▸ **What to do**
Go through the lines below and retype each one exactly.

Saved entries

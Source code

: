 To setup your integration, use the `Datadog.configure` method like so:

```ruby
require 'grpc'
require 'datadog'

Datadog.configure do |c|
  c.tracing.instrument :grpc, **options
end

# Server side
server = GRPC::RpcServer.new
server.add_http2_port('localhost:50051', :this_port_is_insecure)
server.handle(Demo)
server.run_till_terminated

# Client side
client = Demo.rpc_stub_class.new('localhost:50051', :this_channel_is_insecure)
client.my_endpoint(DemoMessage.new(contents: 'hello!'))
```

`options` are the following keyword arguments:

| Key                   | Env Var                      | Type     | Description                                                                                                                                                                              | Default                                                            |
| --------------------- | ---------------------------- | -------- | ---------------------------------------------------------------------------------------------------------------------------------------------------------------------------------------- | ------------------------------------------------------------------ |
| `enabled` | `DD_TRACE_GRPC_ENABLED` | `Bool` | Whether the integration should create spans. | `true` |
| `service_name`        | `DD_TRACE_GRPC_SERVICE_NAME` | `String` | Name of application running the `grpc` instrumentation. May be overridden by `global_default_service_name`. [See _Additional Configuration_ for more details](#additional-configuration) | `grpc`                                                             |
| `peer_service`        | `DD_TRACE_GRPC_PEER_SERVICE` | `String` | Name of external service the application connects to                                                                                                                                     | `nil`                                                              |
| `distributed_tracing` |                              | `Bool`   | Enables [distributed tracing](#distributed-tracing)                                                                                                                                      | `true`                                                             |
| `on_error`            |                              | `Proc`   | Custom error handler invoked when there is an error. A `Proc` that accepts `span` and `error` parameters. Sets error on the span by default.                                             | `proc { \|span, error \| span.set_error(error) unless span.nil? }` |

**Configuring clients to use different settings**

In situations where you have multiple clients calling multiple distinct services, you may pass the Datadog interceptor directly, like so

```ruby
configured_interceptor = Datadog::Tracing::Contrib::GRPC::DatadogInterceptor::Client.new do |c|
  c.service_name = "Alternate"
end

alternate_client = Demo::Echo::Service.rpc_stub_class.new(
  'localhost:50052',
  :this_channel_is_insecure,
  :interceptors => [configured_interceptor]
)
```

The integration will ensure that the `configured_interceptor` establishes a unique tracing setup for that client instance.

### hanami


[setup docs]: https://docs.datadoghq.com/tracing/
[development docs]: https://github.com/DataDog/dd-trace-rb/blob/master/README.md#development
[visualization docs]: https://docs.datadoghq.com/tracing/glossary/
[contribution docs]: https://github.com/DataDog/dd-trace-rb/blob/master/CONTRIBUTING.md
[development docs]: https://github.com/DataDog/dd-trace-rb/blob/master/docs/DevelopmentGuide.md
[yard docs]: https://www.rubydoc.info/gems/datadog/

▸ **Result for this exercise**
Source code

: To setup your integration, use the `Datadog.configure` method like so:

```ruby
require 'grpc'
require 'datadog'

Datadog.configure do |c|
  c.tracing.instrument :grpc, **options
end

# Server side
server = GRPC::RpcServer.new
server.add_http2_port('localhost:50051', :this_port_is_insecure)
server.handle(Demo)
server.run_till_terminated

# Client side
client = Demo.rpc_stub_class.new('localhost:50051', :this_channel_is_insecure)
client.my_endpoint(DemoMessage.new(contents: 'hello!'))
```

`options` are the following keyword arguments:

| Key                   | Env Var                      | Type     | Description                                                                                                                                                                              | Default                                                            |
| --------------------- | ---------------------------- | -------- | ---------------------------------------------------------------------------------------------------------------------------------------------------------------------------------------- | ------------------------------------------------------------------ |
| `enabled` | `DD_TRACE_GRPC_ENABLED` | `Bool` | Whether the integration should create spans. | `true` |
| `service_name`        | `DD_TRACE_GRPC_SERVICE_NAME` | `String` | Name of application running the `grpc` instrumentation. May be overridden by `global_default_service_name`. [See _Additional Configuration_ for more details](#additional-configuration) | `grpc`                                                             |
| `peer_service`        | `DD_TRACE_GRPC_PEER_SERVICE` | `String` | Name of external service the application connects to                                                                                                                                     | `nil`                                                              |
| `distributed_tracing` |                              | `Bool`   | Enables [distributed tracing](#distributed-tracing)                                                                                                                                      | `true`                                                             |
| `on_error`            |                              | `Proc`   | Custom error handler invoked when there is an error. A `Proc` that accepts `span` and `error` parameters. Sets error on the span by default.                                             | `proc { \|span, error \| span.set_error(error) unless span.nil? }` |

**Configuring clients to use different settings**

In situations where you have multiple clients calling multiple distinct services, you may pass the Datadog interceptor directly, like so

```ruby
configured_interceptor = Datadog::Tracing::Contrib::GRPC::DatadogInterceptor::Client.new do |c|
  c.service_name = "Alternate"
end

alternate_client = Demo::Echo::Service.rpc_stub_class.new(
  'localhost:50052',
  :this_channel_is_insecure,
  :interceptors => [configured_interceptor]
)
```

The integration will ensure that the `configured_interceptor` establishes a unique tracing setup for that client instance.

### hanami


[setup docs]: https://docs.datadoghq.com/tracing/
[development docs]: https://github.com/DataDog/dd-trace-rb/blob/master/README.md#development
[visualization docs]: https://docs.datadoghq.com/tracing/glossary/
[contribution docs]: https://github.com/DataDog/dd-trace-rb/blob/master/CONTRIBUTING.md
[development docs]: https://github.com/DataDog/dd-trace-rb/blob/master/docs/DevelopmentGuide.md
[yard docs]: https://www.rubydoc.info/gems/datadog/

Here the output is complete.